FIT did not stage a sleepy student showcase. It put 91 original designs from 80 graduates of the Fashion Design BFA Class of 2026 into a runway presentation that felt like a live read on where fashion wants to go next, all inside the school’s new Joyce F. Brown Academic Building and streamed to a wider audience beyond the invitation-only room. More than 270 looks were submitted before judges narrowed the field, and that curation gave the show some real bite. The message was clear: FIT is not just graduating designers, it is pressure-testing the industry’s next crop.

What stood out was the range, and how deliberately those students were thinking. The runway pulled from all five BFA specializations, children’s wear, intimate apparel, knitwear, special occasion, and sportswear, but the strongest thread was not category, it was instinct. These collections were built around personal stories and hit the themes that actually matter in fashion right now: sustainability, artificial intelligence, music, heritage appreciation, accessibility, gender neutrality, and mental health awareness. That mix says a lot about where emerging talent sees opportunity. These designers are not waiting for permission to speak plainly about identity or function; they are building clothes that carry both meaning and market sense.

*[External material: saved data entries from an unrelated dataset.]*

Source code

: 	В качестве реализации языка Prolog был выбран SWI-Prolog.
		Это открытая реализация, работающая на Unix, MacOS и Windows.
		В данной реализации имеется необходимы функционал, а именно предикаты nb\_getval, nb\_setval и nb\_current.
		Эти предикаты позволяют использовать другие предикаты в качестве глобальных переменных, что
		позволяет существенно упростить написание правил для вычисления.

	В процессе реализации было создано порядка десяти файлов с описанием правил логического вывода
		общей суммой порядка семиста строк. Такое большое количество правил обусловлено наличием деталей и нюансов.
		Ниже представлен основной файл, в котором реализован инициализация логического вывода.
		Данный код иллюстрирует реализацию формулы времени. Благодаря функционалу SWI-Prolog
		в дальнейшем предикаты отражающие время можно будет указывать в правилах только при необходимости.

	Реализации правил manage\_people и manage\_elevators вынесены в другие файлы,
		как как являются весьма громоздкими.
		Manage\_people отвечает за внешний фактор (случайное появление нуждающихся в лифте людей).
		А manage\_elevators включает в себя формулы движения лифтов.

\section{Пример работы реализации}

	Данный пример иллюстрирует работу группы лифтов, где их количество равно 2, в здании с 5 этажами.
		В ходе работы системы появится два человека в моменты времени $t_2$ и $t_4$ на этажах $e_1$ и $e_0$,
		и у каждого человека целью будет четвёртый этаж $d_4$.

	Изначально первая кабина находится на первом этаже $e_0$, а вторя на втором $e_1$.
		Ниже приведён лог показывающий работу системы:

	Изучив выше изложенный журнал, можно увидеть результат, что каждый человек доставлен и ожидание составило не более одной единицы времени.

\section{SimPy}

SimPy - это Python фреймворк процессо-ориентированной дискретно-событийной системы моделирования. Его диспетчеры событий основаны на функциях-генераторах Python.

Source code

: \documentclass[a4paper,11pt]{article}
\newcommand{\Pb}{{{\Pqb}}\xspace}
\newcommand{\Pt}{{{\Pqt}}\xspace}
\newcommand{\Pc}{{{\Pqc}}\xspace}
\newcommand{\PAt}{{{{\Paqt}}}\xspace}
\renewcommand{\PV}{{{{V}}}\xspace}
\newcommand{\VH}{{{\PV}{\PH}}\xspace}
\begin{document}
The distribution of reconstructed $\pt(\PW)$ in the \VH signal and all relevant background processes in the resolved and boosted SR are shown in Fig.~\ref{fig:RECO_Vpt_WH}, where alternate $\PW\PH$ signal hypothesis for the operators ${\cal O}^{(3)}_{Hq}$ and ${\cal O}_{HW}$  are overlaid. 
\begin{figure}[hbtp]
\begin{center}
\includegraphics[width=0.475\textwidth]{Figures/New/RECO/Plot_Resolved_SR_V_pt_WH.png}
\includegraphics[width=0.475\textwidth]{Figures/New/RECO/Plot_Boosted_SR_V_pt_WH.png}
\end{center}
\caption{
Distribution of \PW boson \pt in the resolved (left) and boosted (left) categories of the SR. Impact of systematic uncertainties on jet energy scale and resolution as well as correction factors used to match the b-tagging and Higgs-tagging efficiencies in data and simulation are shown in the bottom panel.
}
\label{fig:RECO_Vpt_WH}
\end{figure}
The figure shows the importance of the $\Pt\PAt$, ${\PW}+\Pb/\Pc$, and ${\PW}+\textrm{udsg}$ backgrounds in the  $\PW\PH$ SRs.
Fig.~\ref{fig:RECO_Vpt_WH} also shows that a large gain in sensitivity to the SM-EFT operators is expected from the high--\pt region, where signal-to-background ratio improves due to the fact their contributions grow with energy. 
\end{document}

The judging roster matched the ambition. Simbarashe Cha of The New York Times, Craig Connole of G-III Apparel Group, Kenneth Downing of Xcel Brands and Halston, Maryanne Grisz of Fashion Group International, Trees Himpe-Depuydt of the Royal Academy of Fine Arts, Antwerp, Fern Mallis of New York Fashion Week and the FIT Foundation Board, Buxton Midyette of Supima, and Andy Chia Yu of Bespoke Apparel helped choose 12 Critic Award winners. That kind of room matters. It signals that these collections were being viewed not as class projects, but as product, image, and future business.

AI-generated illustration
AI-generated illustration

Jason S. Schupbach’s first Future of Fashion show as FIT president set the tone for the school’s next chapter, while Troy Richards, dean of FIT’s School of Art and Design, kept the spotlight where it belonged, on the students. Macy’s returned as presenter, extending a partnership that already has a real track record for opening doors, including Khoboso Nale’s recent Macy’s Bar III capsule collection after winning the retailer’s capsule-collection competition. Even before the runway, the garments had been on view during Family, Friends, and Industry Days on April 23 and 24 at the Pomerantz Center, FIT Art and Design Gallery, and John E. Reeves Great Hall, turning the whole campus into a working showroom. Compared with 2025, when 82 designs came from 67 graduates, this year’s show felt broader, sharper, and more commercially fluent, which is exactly why it mattered.